Reading Online Novel

The Ridge(45)



The tiger roared. Tried to roar. The powerful sound died into a rasp and blood ran out of his mouth and onto his muzzle. Wesley Harrington, more than four decades devoted to these beautiful cats, felt the black rage again.

I will find whoever did this and tear his heart from his chest, kill him with my hands…

“Easy, Kino,” he murmured. “Easy.”

He was close now, about five feet away. Within range of the pole, but it would be a stretch, and he didn’t want to be off-balance. Another step, then. Two more. He needed to get this in where it would count, and he knew this cat and the cat knew him and there would be no problem with this, no problem at—

He’d just pressed the syringe to Kino’s rib cage when the tiger lunged. It was difficult for the cat—obscenely difficult, considering that Wesley had carefully approached from his left side, his wounded side, knowing that if the tiger did make aggressive movements, it would be harder for him to go left than right.

It was hard. His left foreleg twisted uselessly, shattered bone rolling in the shoulder socket, fresh blood pouring free, as he pushed off the ground entirely with his hind legs. For one second they were facing each other, the tiger’s lips peeled back to expose massive, bloodstained teeth and enraged eyes that glittered in the flashlight glow. Wesley saw the right paw rising, saw it coming, and even in the second before it hit him he was more dazzled than terrified. What an incredible show of power. This cat was dying, but he had risen up one last time, risen bold and brave and—

The impact caught him in the chest and threw him back toward the fence. The pole syringe and flashlight fell from his hands and he felt searing warmth and then he was down on his back and the dark trees wove overhead in the endless breeze, tendrils of fog drifting through the fences and out into the woods.

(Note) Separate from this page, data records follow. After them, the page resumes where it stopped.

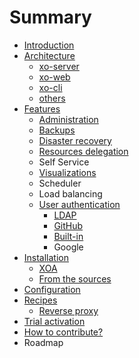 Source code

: # Summary

* [Introduction](README.md)
* [Architecture](architecture.md)
   * [xo-server](xo-server.md)
   * [xo-web](xo-web.md)
   * [xo-cli](xo-cli.md)
   * [others](others.md)
* [Features](features.md)
   * [Administration](administration.md)
   * [Backups](backups.md)
   * [Disaster recovery](disaster_recovery.md)
   * [Resources delegation](resources_delegation.md)
   * Self Service
   * [Visualizations](visualizations.md)
   * Scheduler
   * Load balancing
   * [User authentication](external_authentication.md)
       * [LDAP](ldap.md)
       * [GitHub](github.md)
       * [Built-in](built-in.md)
       * Google
* [Installation](installation.md)
   * [XOA](xoa.md)
   * [From the sources](from_the_sources.md)
* [Configuration](configuration.md)
* [Recipes](recipes.md)
   * [Reverse proxy](reverse_proxy.md)
* [Trial activation](trial_activation.md)
* [How to contribute?](how_to_contribute.md)
* Roadmap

It had not been a full-strength blow. Far from it. A tiger did not need to use full strength, or even half strength, to kill a man.

Wesley got his chin onto his chest and looked down and saw the source of the terrible warmth that engulfed him. Kino had torn him open. In one swift strike, the cat had laid Wesley open from midchest to abdomen. The blood pulsed and pooled around him and he was glad that it was dark and he couldn’t see the wound any better.

Should’ve used the gun, he thought stupidly. Not even the dart gun—the real one. Should’ve just ended his misery. Because that cat is dying, and he is scared, and he knows that it was a human that did it.

Kino was up again, moving again. Coming toward Wesley. He let out a bellow, and Wesley, who knew more about cats than he did about people, understood. The cat was not coming to finish the job. The cat was sorry.

“I know,” Wesley said, or tried to say, but his tongue was leaden in his mouth and his jaw seemed locked. “Not you, Kino. Not your fault. You were scared. We were both scared.”

The cat’s noise had changed, shifting from the roars of agony and fear to the softer chuffing, the sound of friendship, of love, and Wesley could see that Kino was trying to reach him. Not to strike again, not to do harm. The tiger didn’t want to kill him, never had. It was scared, that was all, and an animal of such tremendous size and strength could kill quite accidentally when it was scared.

Kino fell again. The white on his muzzle was stained dark with blood. He tried to stand and couldn’t. Wesley said, “Not your fault, Kino. Not your fault.”

Still the cat tried to rise. Wesley dug his fingers into the grass and the dirt and dragged himself. Parts of him seemed to be trailing behind, but he did not look back. The tiger had gotten so close; all Wesley had to do was close the gap.

He reached him and got his hand up, laid it on the side of the cat’s massive head. The tiger chuffed again, softer, and nuzzled against the hand. Wesley tried to scratch his ears, but it was hard to make his fingers work.

The tiger turned from him then, faced the woods, and growled. Wesley looked in the same direction, and that was when he saw the blue light. It flickered through the darkness, a thin blue flame that seemed to move on its own, a dancing orb in the black night.

“Who’s there?” Wesley tried to call, but he didn’t have much voice anymore.

The blue light came on toward him, and Kino growled again, and now he had support, every cat in the preserve joining the chorus, standing at attention. Across from Kino’s cage, illuminated in the moonlight, Wesley could see that two of the white tigers were on their hind legs, forepaws resting against the fence, snarling into the night. The blue light retreated, flickering in and out of the trees.

That’s him, Wesley thought. That’s the bastard who did this. If I had the rifle right now I could get him. I could hit him from here, so long as he kept holding that light.